When I posted that I was thinking of some type of VLAN looping so the VLAN was getting shut down since it appears to be only one VLAN having the issue.

 

--Alan--



Marcus Peterson Members

Marcus Peterson
  • 8 posts

Posted 24 April 2017 - 07:00 PM

I see. I will need to look into that. Any tips on troubleshooting that?

 

I just noticed this:

 

Start a test VM on xen2 and verify the network problem is happening. Migrate the VM to xen1, ARP entries look good and can ping gateways without issue on both interfaces. Migrate the test VM back to xen2 and the issue is resolved as the ARP entries are still current.

 

Any thoughts on this? I am concerned about this issue.

 

Thanks again,

--Marcus



Marcus Peterson Members

Marcus Peterson
  • 8 posts

Posted 25 April 2017 - 06:16 PM

I'm really at a loss here. The only thing I can think to try would be to power cycle the xen pool. Does anyone have any idea what may be causing this issue?
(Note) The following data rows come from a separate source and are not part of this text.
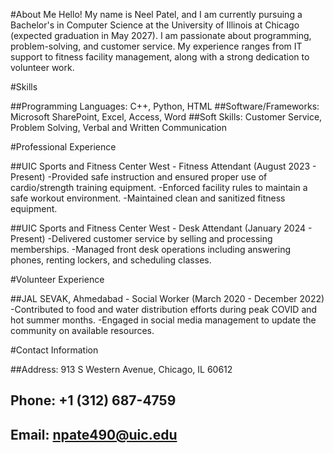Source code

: #About Me
Hello! My name is Neel Patel, and I am currently pursuing a Bachelor's in Computer Science at the University of Illinois at Chicago (expected graduation in May 2027). I am passionate about programming, problem-solving, and customer service. My experience ranges from IT support to fitness facility management, along with a strong dedication to volunteer work.

#Skills

##Programming Languages: C++, Python, HTML
##Software/Frameworks: Microsoft SharePoint, Excel, Access, Word
##Soft Skills: Customer Service, Problem Solving, Verbal and Written Communication

#Professional Experience

##UIC Sports and Fitness Center West - Fitness Attendant (August 2023 - Present)
-Provided safe instruction and ensured proper use of cardio/strength training equipment.
-Enforced facility rules to maintain a safe workout environment.
-Maintained clean and sanitized fitness equipment.

##UIC Sports and Fitness Center West - Desk Attendant (January 2024 - Present)
-Delivered customer service by selling and processing memberships.
-Managed front desk operations including answering phones, renting lockers, and scheduling classes.

#Volunteer Experience

##JAL SEVAK, Ahmedabad - Social Worker (March 2020 - December 2022)
-Contributed to food and water distribution efforts during peak COVID and hot summer months.
-Engaged in social media management to update the community on available resources.

#Contact Information

##Address: 913 S Western Avenue, Chicago, IL 60612
## Phone: +1 (312) 687-4759
## Email: npate490@uic.edu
I am skeptical about the idea that this is related to VLAN looping however I am open to testing it.

 

Can someone please assist me with this?

 

Thanks,

--Marcus



Marcus Peterson Members

Marcus Peterson
  • 8 posts

Posted 25 April 2017 - 06:33 PM

I found the following documentation: https://support.citrix.com/article/CTX132559

 

According to this document for an active-active xenserver configuration it requires stacked switches. My switch configuration is not stacked. I have two daisy-chained L2 switches. With that being said I now understand that an active-active configuration will not work properly. Is this why I am having this issue?

 

My question now is will an active-standby configuration work properly with my switch configuration?

 

Outside of the communication issue between VMs across hypervisors everything works fine.

 

I look forward to your response.

 

Thanks,

--Marcus



Alan Lantz Members

Alan Lantz
  • 6,989 posts

Posted 25 April 2017 - 11:54 PM

active/active can be tricky and usually active/passive works with better results in that case. That being said there are reports that XenServer 7 with certain nics actually work better in active/active than active/passive. I discounted that earlier due to the fact that I understood that it was only one vlan that had issues and other vlans worked fine. I would expect all vlans to have issues if it was active/active or active/passive issue.

 

--Alan--



Marcus Peterson Members
  • #10

Marcus Peterson
  • 8 posts

Posted 26 April 2017 - 06:46 PM

Hello Alan,

 

Thank you for your thoughtful response. To clarify are you saying that this issue is related to my xen pool being active/passive? Or do you think something else is going on here?

 

Thanks again,

--Marcus



Alan Lantz Members
  • #11

Alan Lantz
  • 6,989 posts

Posted 26 April 2017 - 07:34 PM

Could very well be the mode, you can switch it to see if it makes any difference.

 

--Alan--